Text Analysis with Voyant
What Voyant does: Voyant employs mathematics to visualize documents, one or many, in forms aside from text. The math begins with how many words are in a given document or corpus of documents, tracks the words’ distribution through the document/corpus, and generates graphics to display their frequency, context, and location. The resulting graphics range from word clouds, showing a cluster of words that appear most frequently in the text, to word trees that draw associations between words that appear most often with the selected term. Yet not everything on Voyant takes visual form. The original text is on view, as are the operative data: total words, “vocabulary density,” et al.
How to use Voyant: The site appears in five sections. Beginning with the sections’ default settings, in the upper left is Cirrus, a word cloud that can take two forms: a cluster based on frequency of use, and under Links next to Cirrus on the section’s menu bar, a web that links highlighted words via bars to the ones that most often precede or follow it. Thus, “old” is linked to “man,” “folks,” and “master.”
In the upper center of the site is the Reader tool. Reader shows the word selected in Cirrus in two formats: the original full text, with the selected word highlighted in yellow, and a line graph of the word’s frequency in each of the corpus’s documents. Next to Reader on the menu bar, like Links to Cirrus, stands TermsBerry. Here, both of Reader’s formats give way to a cloud of bubbles similar to the Cirrus cloud, but that this time the number of each bubbled word’s appearances in the text are on view inside it. Reader, in sum, is most useful for (a) viewing the original text, and (b) comparing how frequently a given word is used in a corpus’s various texts. Does “old,” e.g., appear in all texts, or just in a few?

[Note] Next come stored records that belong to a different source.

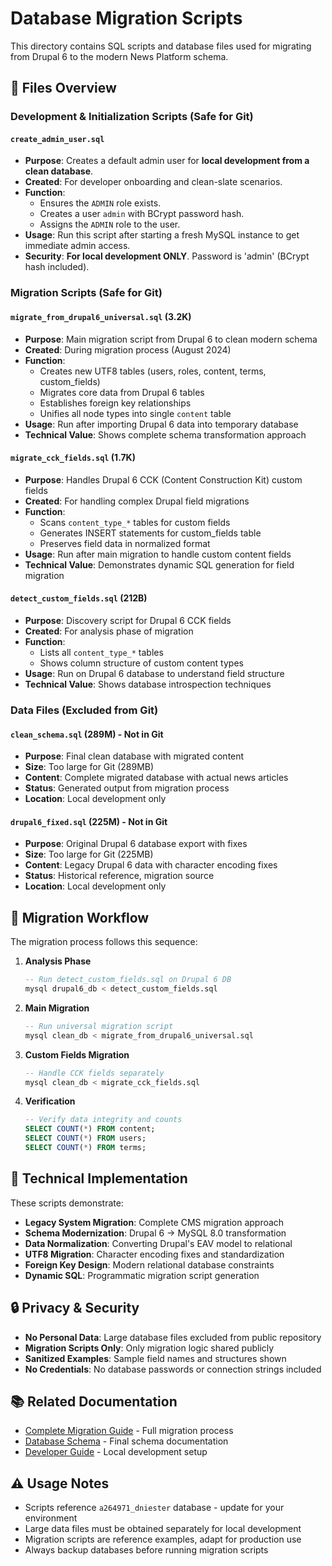 # Database Migration Scripts

This directory contains SQL scripts and database files used for migrating from Drupal 6 to the modern News Platform schema.

## 📁 Files Overview

### Development & Initialization Scripts (Safe for Git)

#### `create_admin_user.sql`
- **Purpose**: Creates a default admin user for **local development from a clean database**.
- **Created**: For developer onboarding and clean-slate scenarios.
- **Function**:
    - Ensures the `ADMIN` role exists.
    - Creates a user `admin` with BCrypt password hash.
    - Assigns the `ADMIN` role to the user.
- **Usage**: Run this script after starting a fresh MySQL instance to get immediate admin access.
- **Security**: **For local development ONLY**. Password is 'admin' (BCrypt hash included).

### Migration Scripts (Safe for Git)

#### `migrate_from_drupal6_universal.sql` (3.2K)
- **Purpose**: Main migration script from Drupal 6 to clean modern schema
- **Created**: During migration process (August 2024)
- **Function**: 
  - Creates new UTF8 tables (users, roles, content, terms, custom_fields)
  - Migrates core data from Drupal 6 tables
  - Establishes foreign key relationships
  - Unifies all node types into single `content` table
- **Usage**: Run after importing Drupal 6 data into temporary database
- **Technical Value**: Shows complete schema transformation approach

#### `migrate_cck_fields.sql` (1.7K)
- **Purpose**: Handles Drupal 6 CCK (Content Construction Kit) custom fields
- **Created**: For handling complex Drupal field migrations
- **Function**:
  - Scans `content_type_*` tables for custom fields
  - Generates INSERT statements for custom_fields table
  - Preserves field data in normalized format
- **Usage**: Run after main migration to handle custom content fields
- **Technical Value**: Demonstrates dynamic SQL generation for field migration

#### `detect_custom_fields.sql` (212B)
- **Purpose**: Discovery script for Drupal 6 CCK fields
- **Created**: For analysis phase of migration
- **Function**:
  - Lists all `content_type_*` tables
  - Shows column structure of custom content types
- **Usage**: Run on Drupal 6 database to understand field structure
- **Technical Value**: Shows database introspection techniques

### Data Files (Excluded from Git)

#### `clean_schema.sql` (289M) - **Not in Git**
- **Purpose**: Final clean database with migrated content
- **Size**: Too large for Git (289MB)
- **Content**: Complete migrated database with actual news articles
- **Status**: Generated output from migration process
- **Location**: Local development only

#### `drupal6_fixed.sql` (225M) - **Not in Git**
- **Purpose**: Original Drupal 6 database export with fixes
- **Size**: Too large for Git (225MB)
- **Content**: Legacy Drupal 6 data with character encoding fixes
- **Status**: Historical reference, migration source
- **Location**: Local development only

## 🔄 Migration Workflow

The migration process follows this sequence:

1. **Analysis Phase**
   ```sql
   -- Run detect_custom_fields.sql on Drupal 6 DB
   mysql drupal6_db < detect_custom_fields.sql
   ```

2. **Main Migration**
   ```sql
   -- Run universal migration script
   mysql clean_db < migrate_from_drupal6_universal.sql
   ```

3. **Custom Fields Migration**
   ```sql
   -- Handle CCK fields separately
   mysql clean_db < migrate_cck_fields.sql
   ```

4. **Verification**
   ```sql
   -- Verify data integrity and counts
   SELECT COUNT(*) FROM content;
   SELECT COUNT(*) FROM users;
   SELECT COUNT(*) FROM terms;
   ```

## 🔧 Technical Implementation

These scripts demonstrate:

- **Legacy System Migration**: Complete CMS migration approach
- **Schema Modernization**: Drupal 6 → MySQL 8.0 transformation
- **Data Normalization**: Converting Drupal's EAV model to relational
- **UTF8 Migration**: Character encoding fixes and standardization
- **Foreign Key Design**: Modern relational database constraints
- **Dynamic SQL**: Programmatic migration script generation

## 🔒 Privacy & Security

- **No Personal Data**: Large database files excluded from public repository
- **Migration Scripts Only**: Only migration logic shared publicly
- **Sanitized Examples**: Sample field names and structures shown
- **No Credentials**: No database passwords or connection strings included

## 📚 Related Documentation

- [Complete Migration Guide](../docs/MIGRATION_DRUPAL6.md) - Full migration process
- [Database Schema](../docs/DATABASE_SCHEMA.md) - Final schema documentation
- [Developer Guide](../docs/DEVELOPER_GUIDE.md) - Local development setup

## ⚠️ Usage Notes

- Scripts reference `a264971_dniester` database - update for your environment
- Large data files must be obtained separately for local development
- Migration scripts are reference examples, adapt for production use
- Always backup databases before running migration scripts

The site’s third section, Trends, expands Reader’s line graph in a variety of directions. For one, it makes the line and axes bigger, and therefore easier to track. Second, it allows us to track a word’s frequency within a corpus or single document. By double clicking on a dot on the graph (each dot marks the high point of a word’s frequency in one document, if tracking a multi-document corpus, or one part of a document, if tracking just one text), we are given two choices. Let us imagine here that we have limited our search to a single word: old. “Terms” lets the user see old’s use across all documents all at once, each line laid atop the others. “Documents” lets the user isolate a single document, and see where old appeared within that document. Five times in the document’s first half, say, and zero times in its second half. Next to Trends on the menu bar (see Links and TermsBerry above) is Document Terms. Here we see the data that inform the graph presented as a spreadsheet, in rows and columns: the number of uses in a document, the number of uses relative to the total words in the document, etc.

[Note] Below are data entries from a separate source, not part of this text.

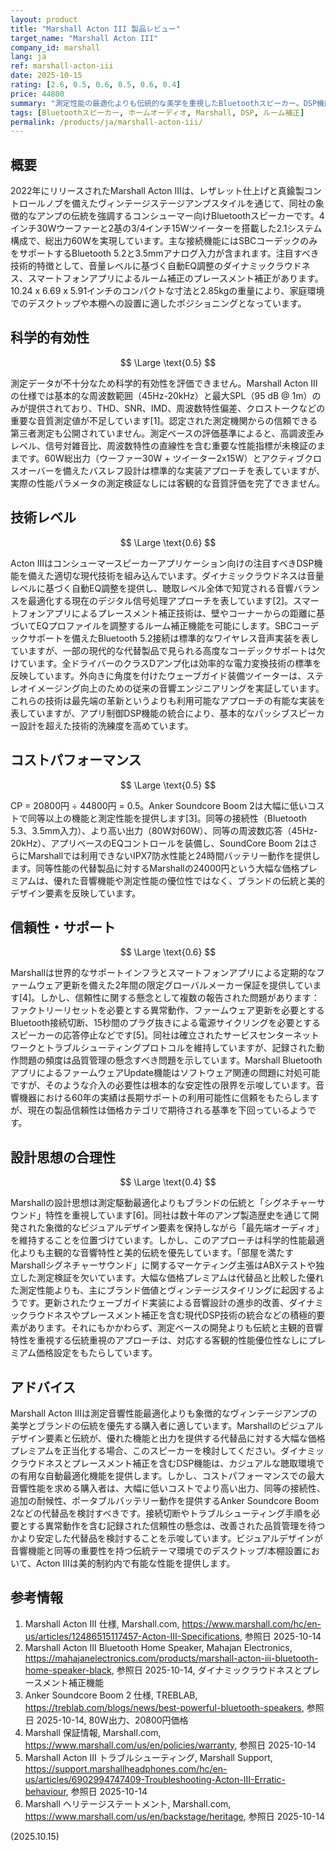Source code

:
 ```yaml
---
layout: product
title: "Marshall Acton III 製品レビュー"
target_name: "Marshall Acton III"
company_id: marshall
lang: ja
ref: marshall-acton-iii
date: 2025-10-15
rating: [2.6, 0.5, 0.6, 0.5, 0.6, 0.4]
price: 44800
summary: "測定性能の最適化よりも伝統的な美学を重視したBluetoothスピーカー。DSP機能を搭載するが、代替製品と比較してコストパフォーマンスに大きな課題がある。"
tags: [Bluetoothスピーカー, ホームオーディオ, Marshall, DSP, ルーム補正]
permalink: /products/ja/marshall-acton-iii/
---
```


## 概要

2022年にリリースされたMarshall Acton IIIは、レザレット仕上げと真鍮製コントロールノブを備えたヴィンテージステージアンプスタイルを通じて、同社の象徴的なアンプの伝統を強調するコンシューマー向けBluetoothスピーカーです。4インチ30Wウーファーと2基の3/4インチ15Wツイーターを搭載した2.1システム構成で、総出力60Wを実現しています。主な接続機能にはSBCコーデックのみをサポートするBluetooth 5.2と3.5mmアナログ入力が含まれます。注目すべき技術的特徴として、音量レベルに基づく自動EQ調整のダイナミックラウドネス、スマートフォンアプリによるルーム補正のプレースメント補正があります。10.24 x 6.69 x 5.91インチのコンパクトな寸法と2.85kgの重量により、家庭環境でのデスクトップや本棚への設置に適したポジショニングとなっています。

## 科学的有効性

$$ \Large \text{0.5} $$

測定データが不十分なため科学的有効性を評価できません。Marshall Acton IIIの仕様では基本的な周波数範囲（45Hz-20kHz）と最大SPL（95 dB @ 1m）のみが提供されており、THD、SNR、IMD、周波数特性偏差、クロストークなどの重要な音質測定値が不足しています[1]。認定された測定機関からの信頼できる第三者測定も公開されていません。測定ベースの評価基準によると、高調波歪みレベル、信号対雑音比、周波数特性の直線性を含む重要な性能指標が未検証のままです。60W総出力（ウーファー30W + ツイーター2x15W）とアクティブクロスオーバーを備えたバスレフ設計は標準的な実装アプローチを表していますが、実際の性能パラメータの測定検証なしには客観的な音質評価を完了できません。

## 技術レベル

$$ \Large \text{0.6} $$

Acton IIIはコンシューマースピーカーアプリケーション向けの注目すべきDSP機能を備えた適切な現代技術を組み込んでいます。ダイナミックラウドネスは音量レベルに基づく自動EQ調整を提供し、聴取レベル全体で知覚される音響バランスを最適化する現在のデジタル信号処理アプローチを表しています[2]。スマートフォンアプリによるプレースメント補正技術は、壁やコーナーからの距離に基づいてEQプロファイルを調整するルーム補正機能を可能にします。SBCコーデックサポートを備えたBluetooth 5.2接続は標準的なワイヤレス音声実装を表していますが、一部の現代的な代替製品で見られる高度なコーデックサポートは欠けています。全ドライバーのクラスDアンプ化は効率的な電力変換技術の標準を反映しています。外向きに角度を付けたウェーブガイド装備ツイーターは、ステレオイメージング向上のための従来の音響エンジニアリングを実証しています。これらの技術は最先端の革新というよりも利用可能なアプローチの有能な実装を表していますが、アプリ制御DSP機能の統合により、基本的なパッシブスピーカー設計を超えた技術的洗練度を高めています。

## コストパフォーマンス

$$ \Large \text{0.5} $$

CP = 20800円 ÷ 44800円 = 0.5。Anker Soundcore Boom 2は大幅に低いコストで同等以上の機能と測定性能を提供します[3]。同等の接続性（Bluetooth 5.3、3.5mm入力）、より高い出力（80W対60W）、同等の周波数応答（45Hz-20kHz）、アプリベースのEQコントロールを装備し、SoundCore Boom 2はさらにMarshallでは利用できないIPX7防水性能と24時間バッテリー動作を提供します。同等性能の代替製品に対するMarshallの24000円という大幅な価格プレミアムは、優れた音響機能や測定性能の優位性ではなく、ブランドの伝統と美的デザイン要素を反映しています。

## 信頼性・サポート

$$ \Large \text{0.6} $$

Marshallは世界的なサポートインフラとスマートフォンアプリによる定期的なファームウェア更新を備えた2年間の限定グローバルメーカー保証を提供しています[4]。しかし、信頼性に関する懸念として複数の報告された問題があります：ファクトリーリセットを必要とする異常動作、ファームウェア更新を必要とするBluetooth接続切断、15秒間のプラグ抜きによる電源サイクリングを必要とするスピーカーの応答停止などです[5]。同社は確立されたサービスセンターネットワークとトラブルシューティングプロトコルを維持していますが、記録された動作問題の頻度は品質管理の懸念すべき問題を示しています。Marshall BluetoothアプリによるファームウェアUpdate機能はソフトウェア関連の問題に対処可能ですが、そのような介入の必要性は根本的な安定性の限界を示唆しています。音響機器における60年の実績は長期サポートの利用可能性に信頼をもたらしますが、現在の製品信頼性は価格カテゴリで期待される基準を下回っているようです。

## 設計思想の合理性

$$ \Large \text{0.4} $$

Marshallの設計思想は測定駆動最適化よりもブランドの伝統と「シグネチャーサウンド」特性を重視しています[6]。同社は数十年のアンプ製造歴史を通じて開発された象徴的なビジュアルデザイン要素を保持しながら「最先端オーディオ」を維持することを位置づけています。しかし、このアプローチは科学的性能最適化よりも主観的な音響特性と美的伝統を優先しています。「部屋を満たすMarshallシグネチャーサウンド」に関するマーケティング主張はABXテストや独立した測定検証を欠いています。大幅な価格プレミアムは代替品と比較した優れた測定性能よりも、主にブランド価値とヴィンテージスタイリングに起因するようです。更新されたウェーブガイド実装による音響設計の進歩的改善、ダイナミックラウドネスやプレースメント補正を含む現代DSP技術の統合などの積極的要素があります。それにもかかわらず、測定ベースの開発よりも伝統と主観的音響特性を重視する伝統重視のアプローチは、対応する客観的性能優位性なしにプレミアム価格設定をもたらしています。

## アドバイス

Marshall Acton IIIは測定音響性能最適化よりも象徴的なヴィンテージアンプの美学とブランドの伝統を優先する購入者に適しています。Marshallのビジュアルデザイン要素と伝統が、優れた機能と出力を提供する代替品に対する大幅な価格プレミアムを正当化する場合、このスピーカーを検討してください。ダイナミックラウドネスとプレースメント補正を含むDSP機能は、カジュアルな聴取環境での有用な自動最適化機能を提供します。しかし、コストパフォーマンスでの最大音響性能を求める購入者は、大幅に低いコストでより高い出力、同等の接続性、追加の耐候性、ポータブルバッテリー動作を提供するAnker Soundcore Boom 2などの代替品を検討すべきです。接続切断やトラブルシューティング手順を必要とする異常動作を含む記録された信頼性の懸念は、改善された品質管理を待つかより安定した代替品を検討することを示唆しています。ビジュアルデザインが音響機能と同等の重要性を持つ伝統テーマ環境でのデスクトップ/本棚設置において、Acton IIIは美的制約内で有能な性能を提供します。

## 参考情報

1. Marshall Acton III 仕様, Marshall.com, https://www.marshall.com/hc/en-us/articles/12486515117457-Acton-III-Specifications, 参照日 2025-10-14
2. Marshall Acton III Bluetooth Home Speaker, Mahajan Electronics, https://mahajanelectronics.com/products/marshall-acton-iii-bluetooth-home-speaker-black, 参照日 2025-10-14, ダイナミックラウドネスとプレースメント補正機能
3. Anker Soundcore Boom 2 仕様, TREBLAB, https://treblab.com/blogs/news/best-powerful-bluetooth-speakers, 参照日 2025-10-14, 80W出力、20800円価格
4. Marshall 保証情報, Marshall.com, https://www.marshall.com/us/en/policies/warranty, 参照日 2025-10-14
5. Marshall Acton III トラブルシューティング, Marshall Support, https://support.marshallheadphones.com/hc/en-us/articles/6902994747409-Troubleshooting-Acton-III-Erratic-behaviour, 参照日 2025-10-14
6. Marshall ヘリテージステートメント, Marshall.com, https://www.marshall.com/us/en/backstage/heritage, 参照日 2025-10-14

(2025.10.15)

The fourth section, Contexts, combines Reader’s full text and Cirrus’s Links function to abandon graphics for text. If “old” shows up five times in the document’s first half, what words appear around them? We can use Reader’s full tool to find the answer. We can see what surrounding what other words within a word cloud appear near “old,” via Links. Or we can turn to Contexts to ask specifically, what five words precede or follow “old” in one or all of our corpus’s documents? Bubblelines, next to Contexts, augments Trends’ graph options (lines, columns, etc.) with a string of bubbles across the text—one for every time the word appears. Correlations borrows the spreadsheet format seen in Trends’ to measure different relations between words in numerical form: how often does “come” come within five words of “old” in hard numbers?

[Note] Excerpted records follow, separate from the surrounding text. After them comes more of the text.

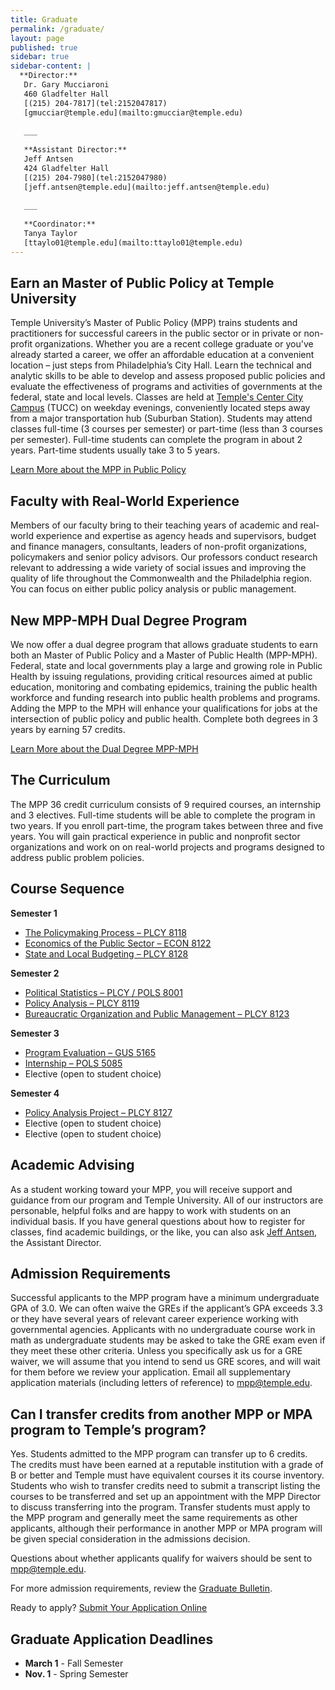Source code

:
 ```yaml
---
title: Graduate
permalink: /graduate/
layout: page
published: true
sidebar: true
sidebar-content: |
  **Director:**  
   Dr. Gary Mucciaroni  
   460 Gladfelter Hall  
   [(215) 204-7817](tel:2152047817)  
   [gmucciar@temple.edu](mailto:gmucciar@temple.edu)  
   
   ___
   
   **Assistant Director:**  
   Jeff Antsen  
   424 Gladfelter Hall  
   [(215) 204-7980](tel:2152047980)  
   [jeff.antsen@temple.edu](mailto:jeff.antsen@temple.edu)  
   
   ___
   
   **Coordinator:**  
   Tanya Taylor    
   [ttaylo01@temple.edu](mailto:ttaylo01@temple.edu)
---
```

## Earn an Master of Public Policy at Temple University
Temple University’s Master of Public Policy (MPP) trains students and practitioners for successful careers in the public sector or in private or non-profit organizations. Whether you are a recent college graduate or you've already started a career, we offer an affordable education at a convenient location – just steps from Philadelphia’s City Hall. Learn the technical and analytic skills to be able to develop and assess proposed public policies and evaluate the effectiveness of programs and activities of governments at the federal, state and local levels. Classes are held at [Temple's Center City Campus](https://www.temple.edu/tucc/) (TUCC) on weekday evenings, conveniently located steps away from a major transportation hub (Suburban Station). Students may attend classes full-time (3 courses per semester) or part-time (less than 3 courses per semester). Full-time students can complete the program in about 2 years. Part-time students usually take 3 to 5 years. 

[Learn More about the MPP in Public Policy](http://bulletin.temple.edu/graduate/scd/cla/public-policy-mpp/#text)

## Faculty with Real-World Experience 
Members of our faculty bring to their teaching years of academic and real-world experience and expertise as agency heads and supervisors, budget and finance managers, consultants, leaders of non-profit organizations, policymakers and senior policy advisors. Our professors conduct research relevant to addressing a wide variety of social issues and improving the quality of life throughout the Commonwealth and the Philadelphia region. You can focus on either public policy analysis or public management.

## New MPP-MPH Dual Degree Program
We now offer a dual degree program that allows graduate students to earn both an Master of Public Policy and a Master of Public Health (MPP-MPH). Federal, state and local governments play a large and growing role in Public Health by issuing regulations, providing critical resources aimed at public education, monitoring and combating epidemics, training the public health workforce and funding research into public health problems and programs. Adding the MPP to the MPH will enhance your qualifications for jobs at the intersection of public policy and public health. Complete both degrees in 3 years by earning 57 credits.

[Learn More about the Dual Degree MPP-MPH](https://liberalarts.temple.edu/sites/liberalarts/files/MPP-MPH-website-copy%20%281%29.pdf)

## The Curriculum
The MPP 36 credit curriculum consists of 9 required courses, an internship and 3 electives. Full-time students will be able to complete the program in two years. If you enroll part-time, the program takes between three and five years. You will gain practical experience in public and nonprofit sector organizations and work on on real-world projects and programs designed to address public problem policies.

## Course Sequence
**Semester 1**
- [The Policymaking Process – PLCY 8118](http://bulletin.temple.edu/search/?P=PLCY%208118)
- [Economics of the Public Sector – ECON 8122](http://bulletin.temple.edu/search/?P=ECON%208122) 
- [State and Local Budgeting – PLCY 8128](http://bulletin.temple.edu/search/?P=PLCY%208128)

**Semester 2**
- [Political Statistics – PLCY / POLS 8001](http://bulletin.temple.edu/search/?P=POLS%208001)
- [Policy Analysis – PLCY 8119](http://bulletin.temple.edu/search/?P=PLCY%208119)
- [Bureaucratic Organization and Public Management – PLCY 8123](http://bulletin.temple.edu/search/?P=PLCY%208123)

**Semester 3**
- [Program Evaluation – GUS 5165](http://bulletin.temple.edu/search/?P=GUS%205165)
- [Internship – POLS 5085](http://bulletin.temple.edu/search/?P=PLCY%205085)
- Elective (open to student choice)

**Semester 4**
- [Policy Analysis Project – PLCY 8127](http://bulletin.temple.edu/search/?P=PLCY%208127)
- Elective (open to student choice)
- Elective (open to student choice)

## Academic Advising
As a student working toward your MPP, you will receive support and guidance from our program and Temple University. All of our instructors are personable, helpful folks and are happy to work with students on an individual basis. If you have general questions about how to register for classes, find academic buildings, or the like, you can also ask [Jeff Antsen](mailto:Jeff.Antsen@temple.edu), the Assistant Director.

## Admission Requirements
Successful applicants to the MPP program have a minimum undergraduate GPA of 3.0. We can often waive the GREs if the applicant’s GPA exceeds 3.3 or they have several years of relevant career experience working with governmental agencies. Applicants with no undergraduate course work in math as undergraduate students may be asked to take the GRE exam even if they meet these other criteria. Unless you specifically ask us for a GRE waiver, we will assume that you intend to send us GRE scores, and will wait for them before we review your application. Email all supplementary application materials (including letters of reference) to [mpp@temple.edu](mailto:mpp@temple.edu). 

## Can I transfer credits from another MPP or MPA program to Temple’s program?
Yes. Students admitted to the MPP program can transfer up to 6 credits. The credits must have been earned at a reputable institution with a grade of B or better and Temple must have equivalent courses it its course inventory.  Students who wish to transfer credits need to submit a transcript listing the courses to be transferred and set up an appointment with the MPP Director to discuss transferring into the program. Transfer students must apply to the MPP program and generally meet the same requirements as other applicants, although their performance in another MPP or MPA program will be given special consideration in the admissions decision.  

Questions about whether applicants qualify for waivers should be sent to [mpp@temple.edu](mailto:mpp@temple.edu).  

For more admission requirements, review the [Graduate Bulletin](http://bulletin.temple.edu/graduate/scd/cla/public-policy-mpp/#admissiontext). 

Ready to apply? [Submit Your Application Online](https://prd-wlssb.temple.edu/prod8/bwskalog.P_DispLoginNon)

## Graduate Application Deadlines
- **March 1** - Fall Semester
- **Nov. 1** - Spring Semester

The last and simples of Voyant’s five sections is Summary. Here are the metadata that help to remind us which documents are biggest, what is the average words per sentence of one document as compared to another. Next to Summary on the menu bar is Documents, which simply inverts the spreadsheet, with documents in rows rather than the data type or field. Next after that, Phrases, isolates and reports the frequency of phrase that appear more than once in the text.
It is important to repeat that the above descriptions concern only the default settings for each of the five sections. In the upper left of each section, visible only by passing over the corner, appear two or sometimes three additional icons. The first is simple: it allows us to export the given section’s graphic or spreadsheet to a new window on the user’s web browser. The second is much more difficult to summarize. A dropdown list appears that shows five tools: Corpus, Document, Visualization, Grid, and Other. Each of these opens its own dropdown list of five to fifteen options in each category. Here we find the WordTree alluded to above, and here we are reminded that “Cirrus” and “Links” and “Reader” and “Bubbleterms” are just the tip of the iceberg, or should we say the genie’s lamp, that is Voyant.